The government anticipates a “good faith” or “advice of counsel” defense with respect to meeting any “intent” requirements under IGBA, UIGEA and the money laundering charges. While a good faith defense instruction can be given to the jury in some circumstances, the government contends that such a defense is not available unless the statutes have a “willfulness or specific intent” requirement. For “general intent” statutes, which the motion claims the Black Friday charges are, a good faith ignorance of the law is not a valid defense and the government need only prove that the defendants had knowledge of the facts that comprised the offense.

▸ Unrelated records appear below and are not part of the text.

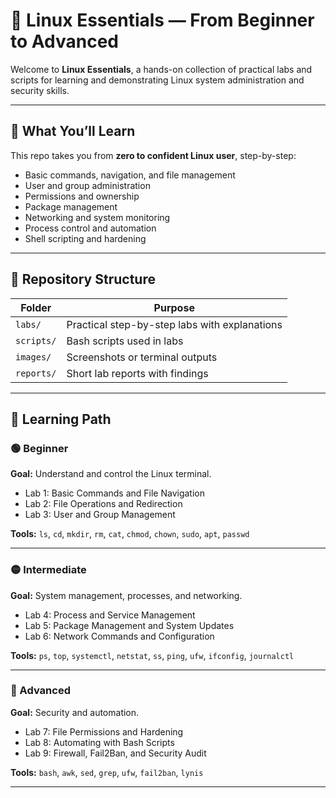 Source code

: # 🐧 Linux Essentials — From Beginner to Advanced

Welcome to **Linux Essentials**, a hands-on collection of practical labs and scripts for learning and demonstrating Linux system administration and security skills.

---

## 🎯 What You’ll Learn
This repo takes you from **zero to confident Linux user**, step-by-step:
- Basic commands, navigation, and file management
- User and group administration
- Permissions and ownership
- Package management
- Networking and system monitoring
- Process control and automation
- Shell scripting and hardening

---

## 📂 Repository Structure
| Folder | Purpose |
|--------|----------|
| `labs/` | Practical step-by-step labs with explanations |
| `scripts/` | Bash scripts used in labs |
| `images/` | Screenshots or terminal outputs |
| `reports/` | Short lab reports with findings |

---

## 🧠 Learning Path

### 🟢 Beginner
**Goal:** Understand and control the Linux terminal.
- Lab 1: Basic Commands and File Navigation  
- Lab 2: File Operations and Redirection  
- Lab 3: User and Group Management  

**Tools:** `ls`, `cd`, `mkdir`, `rm`, `cat`, `chmod`, `chown`, `sudo`, `apt`, `passwd`

---

### 🟡 Intermediate
**Goal:** System management, processes, and networking.
- Lab 4: Process and Service Management  
- Lab 5: Package Management and System Updates  
- Lab 6: Network Commands and Configuration  

**Tools:** `ps`, `top`, `systemctl`, `netstat`, `ss`, `ping`, `ufw`, `ifconfig`, `journalctl`

---

### 🔴 Advanced
**Goal:** Security and automation.
- Lab 7: File Permissions and Hardening  
- Lab 8: Automating with Bash Scripts  
- Lab 9: Firewall, Fail2Ban, and Security Audit  

**Tools:** `bash`, `awk`, `sed`, `grep`, `ufw`, `fail2ban`, `lynis`

---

Regarding the “advice of counsel” potential defense, the allowable parameters are much more specific, says the motion. According to United States v Evangelista 122 F.3rd 112, 117 (2nd Circuit 1997),the government says the defendants would have to
- honestly and in good faith seek advice of counsel prior to taking action as to what they may lawfully do
- fully and honestly lay out all the facts before counsel
- act strictly in accordance with the advice of counsel
Even if “willful and unlawful intent” were an element of the statute, the defense would also be required to establish a factual basis to present such a defense to the jury.
The government contends that under IGBA, which states “Whoever conducts, finances, manages, supervises, directs, or owns all or part of an illegal gambling business shall be [guilty of a crime]”, that the defendant must only have knowledge that he was conducting the business, regardless of whether or not he had intent to violate the law.
Under UIGEA, which states, “No person engaged in the business of betting or wagering may knowingly accept, in connection with the participation of another person in unlawful Internet gambling” certain types of payments, there also is no willfulness or specific intent requirement, but rather the word “knowingly” infers only a general intent, which is not sufficient to meet a statutory mens rea provision. United States v. Cohen, 260 F.3d 68, 75-76 (2d Cir.2001).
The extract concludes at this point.